Thursday, October 10, 2019

Maxim and Causality

A Maxim is a special case of Prescriptive Reason, and its two-term structure that privileges the second term, i. e. Means-End, is not common to all cases.  For example, a recipe is often constituted by multiple steps, and even if it has a culminating step, the entire process is enjoyed without privileging the final step.  Indeed, instructions for a dance have no culminating moment.  So, in these cases, the Causality of the Prescription is not Teleological, thereby suggesting that, contrary to the standard interpretation, neither is the Causality of a Maxim. Instead, the general cases demonstrate that a Prescription functions as the Formal Cause of the enactment, unifying a sequence of motions.
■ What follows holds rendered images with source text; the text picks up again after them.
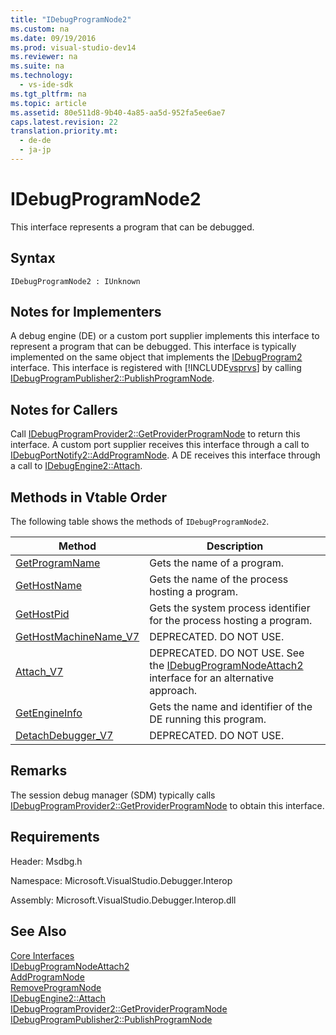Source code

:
 ```yaml
---
title: "IDebugProgramNode2"
ms.custom: na
ms.date: 09/19/2016
ms.prod: visual-studio-dev14
ms.reviewer: na
ms.suite: na
ms.technology: 
  - vs-ide-sdk
ms.tgt_pltfrm: na
ms.topic: article
ms.assetid: 80e511d8-9b40-4a85-aa5d-952fa5ee6ae7
caps.latest.revision: 22
translation.priority.mt: 
  - de-de
  - ja-jp
---
```

# IDebugProgramNode2
This interface represents a program that can be debugged.  
  
## Syntax  
  
```  
IDebugProgramNode2 : IUnknown  
```  
  
## Notes for Implementers  
 A debug engine (DE) or a custom port supplier implements this interface to represent a program that can be debugged. This interface is typically implemented on the same object that implements the [IDebugProgram2](../vs140/IDebugProgram2.md) interface. This interface is registered with [!INCLUDE[vsprvs](../vs140/includes/vsprvs_md.md)] by calling [IDebugProgramPublisher2::PublishProgramNode](../vs140/IDebugProgramPublisher2--PublishProgramNode.md).  
  
## Notes for Callers  
 Call [IDebugProgramProvider2::GetProviderProgramNode](../vs140/IDebugProgramProvider2--GetProviderProgramNode.md) to return this interface. A custom port supplier receives this interface through a call to [IDebugPortNotify2::AddProgramNode](../vs140/IDebugPortNotify2--AddProgramNode.md). A DE receives this interface through a call to [IDebugEngine2::Attach](../vs140/IDebugEngine2--Attach.md).  
  
## Methods in Vtable Order  
 The following table shows the methods of `IDebugProgramNode2`.  
  
|Method|Description|  
|------------|-----------------|  
|[GetProgramName](../vs140/IDebugProgramNode2--GetProgramName.md)|Gets the name of a program.|  
|[GetHostName](../vs140/IDebugProgramNode2--GetHostName.md)|Gets the name of the process hosting a program.|  
|[GetHostPid](../vs140/IDebugProgramNode2--GetHostPid.md)|Gets the system process identifier for the process hosting a program.|  
|[GetHostMachineName_V7](../vs140/IDebugProgramNode2--GetHostMachineName_V7.md)|DEPRECATED. DO NOT USE.|  
|[Attach_V7](../vs140/IDebugProgramNode2--Attach_V7.md)|DEPRECATED. DO NOT USE. See the [IDebugProgramNodeAttach2](../vs140/IDebugProgramNodeAttach2.md) interface for an alternative approach.|  
|[GetEngineInfo](../vs140/IDebugProgramNode2--GetEngineInfo.md)|Gets the name and identifier of the DE running this program.|  
|[DetachDebugger_V7](../vs140/IDebugProgramNode2--DetachDebugger_V7.md)|DEPRECATED. DO NOT USE.|  
  
## Remarks  
 The session debug manager (SDM) typically calls [IDebugProgramProvider2::GetProviderProgramNode](../vs140/IDebugProgramProvider2--GetProviderProgramNode.md) to obtain this interface.  
  
## Requirements  
 Header: Msdbg.h  
  
 Namespace: Microsoft.VisualStudio.Debugger.Interop  
  
 Assembly: Microsoft.VisualStudio.Debugger.Interop.dll  
  
## See Also  
 [Core Interfaces](../vs140/Core-Interfaces.md)   
 [IDebugProgramNodeAttach2](../vs140/IDebugProgramNodeAttach2.md)   
 [AddProgramNode](../vs140/IDebugPortNotify2--AddProgramNode.md)   
 [RemoveProgramNode](../vs140/IDebugPortNotify2--RemoveProgramNode.md)   
 [IDebugEngine2::Attach](../vs140/IDebugEngine2--Attach.md)   
 [IDebugProgramProvider2::GetProviderProgramNode](../vs140/IDebugProgramProvider2--GetProviderProgramNode.md)   
 [IDebugProgramPublisher2::PublishProgramNode](../vs140/IDebugProgramPublisher2--PublishProgramNode.md)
Furthermore, they demonstrate that it is not by the Teleological Causality of the final term that enactment is initiated.  Rather, it is by a second Causality that the process is mobilized, just as driving a car combines both accelerating and steering.  This second Causality has rarely been discerned, so has no traditional name, but it has been defined here as Material Causality, in distinction from the Aristotelian definition.  So, Rational behavior involves two Causes--Formal and Material--known to Kant as Legislative Will and Freedom of Choice, respectively.  But because he does not develop his concept of Acting on a Maxim methodically and meticulously, he does not know how they are systematically related, leaving them as loose ends in his doctrine.